WORK REQUIRED :: Filter this data down to the lines that hold "script", and copy them.

[Stored data entries]
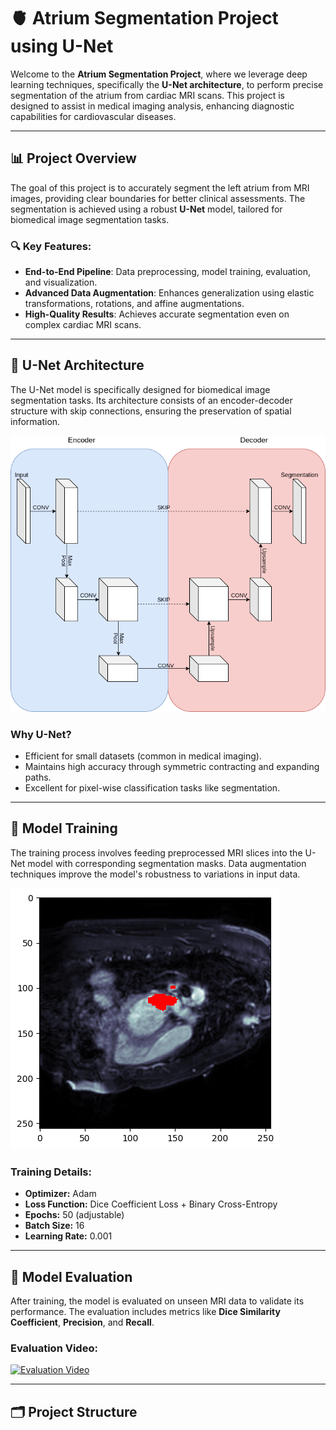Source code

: # 🫀 Atrium Segmentation Project using U-Net

Welcome to the **Atrium Segmentation Project**, where we leverage deep learning techniques, specifically the **U-Net architecture**, to perform precise segmentation of the atrium from cardiac MRI scans. This project is designed to assist in medical imaging analysis, enhancing diagnostic capabilities for cardiovascular diseases.

---

## 📊 **Project Overview**

The goal of this project is to accurately segment the left atrium from MRI images, providing clear boundaries for better clinical assessments. The segmentation is achieved using a robust **U-Net** model, tailored for biomedical image segmentation tasks.

### 🔍 **Key Features:**
- **End-to-End Pipeline**: Data preprocessing, model training, evaluation, and visualization.
- **Advanced Data Augmentation**: Enhances generalization using elastic transformations, rotations, and affine augmentations.
- **High-Quality Results**: Achieves accurate segmentation even on complex cardiac MRI scans.

---

## 🧠 **U-Net Architecture**

The U-Net model is specifically designed for biomedical image segmentation tasks. Its architecture consists of an encoder-decoder structure with skip connections, ensuring the preservation of spatial information.

![U-Net Architecture](https://github.com/SYEDFAIZAN1987/Atrium-Segmentation/blob/main/unet.png)

### **Why U-Net?**
- Efficient for small datasets (common in medical imaging).
- Maintains high accuracy through symmetric contracting and expanding paths.
- Excellent for pixel-wise classification tasks like segmentation.

---

## 🚀 **Model Training**

The training process involves feeding preprocessed MRI slices into the U-Net model with corresponding segmentation masks. Data augmentation techniques improve the model's robustness to variations in input data.

![Training Process](https://github.com/SYEDFAIZAN1987/Atrium-Segmentation/blob/main/Atrium%20Segmentation%20Training.png)

### **Training Details:**
- **Optimizer:** Adam
- **Loss Function:** Dice Coefficient Loss + Binary Cross-Entropy
- **Epochs:** 50 (adjustable)
- **Batch Size:** 16
- **Learning Rate:** 0.001

---

## 🎥 **Model Evaluation**

After training, the model is evaluated on unseen MRI data to validate its performance. The evaluation includes metrics like **Dice Similarity Coefficient**, **Precision**, and **Recall**.

### **Evaluation Video:**

[![Evaluation Video](https://img.youtube.com/vi/placeholder/0.jpg)](https://github.com/SYEDFAIZAN1987/Atrium-Segmentation/blob/main/Atrium%20Segmentation%20Evaluated%20on%20a%20subject.mp4)

---

## 🗂️ **Project Structure**

 
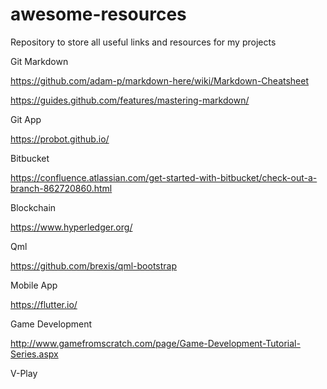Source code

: # awesome-resources
Repository to store all useful links and resources for my projects

Git Markdown

https://github.com/adam-p/markdown-here/wiki/Markdown-Cheatsheet

https://guides.github.com/features/mastering-markdown/

Git App

https://probot.github.io/

Bitbucket

https://confluence.atlassian.com/get-started-with-bitbucket/check-out-a-branch-862720860.html

Blockchain

https://www.hyperledger.org/

Qml

https://github.com/brexis/qml-bootstrap

Mobile App

https://flutter.io/

Game Development

http://www.gamefromscratch.com/page/Game-Development-Tutorial-Series.aspx

V-Play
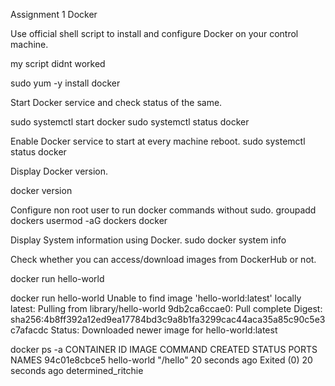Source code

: Assignment 1 Docker

Use official shell script to install and configure Docker on your control machine.

my script didnt worked 

sudo yum -y install docker

Start Docker service and check status of the same.

sudo systemctl start docker
sudo systemctl status docker

Enable Docker service to start at every machine reboot.
sudo systemctl status docker

Display Docker version.

docker version

Configure non root user to run docker commands without sudo.
groupadd dockers
usermod -aG dockers docker

Display System information using Docker.
sudo docker system info

Check whether you can access/download images from DockerHub or not.

docker run hello-world

docker run hello-world
Unable to find image 'hello-world:latest' locally
latest: Pulling from library/hello-world
9db2ca6ccae0: Pull complete
Digest: sha256:4b8ff392a12ed9ea17784bd3c9a8b1fa3299cac44aca35a85c90c5e3c7afacdc
Status: Downloaded newer image for hello-world:latest

docker ps -a
CONTAINER ID        IMAGE               COMMAND              CREATED             STATUS                         PORTS               NAMES
94c01e8cbce5        hello-world         "/hello"             20 seconds ago      Exited (0) 20 seconds ago                          determined_ritchie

TASK RESULT ::
Use official shell script to install and configure Docker on your control machine.
my script didnt worked 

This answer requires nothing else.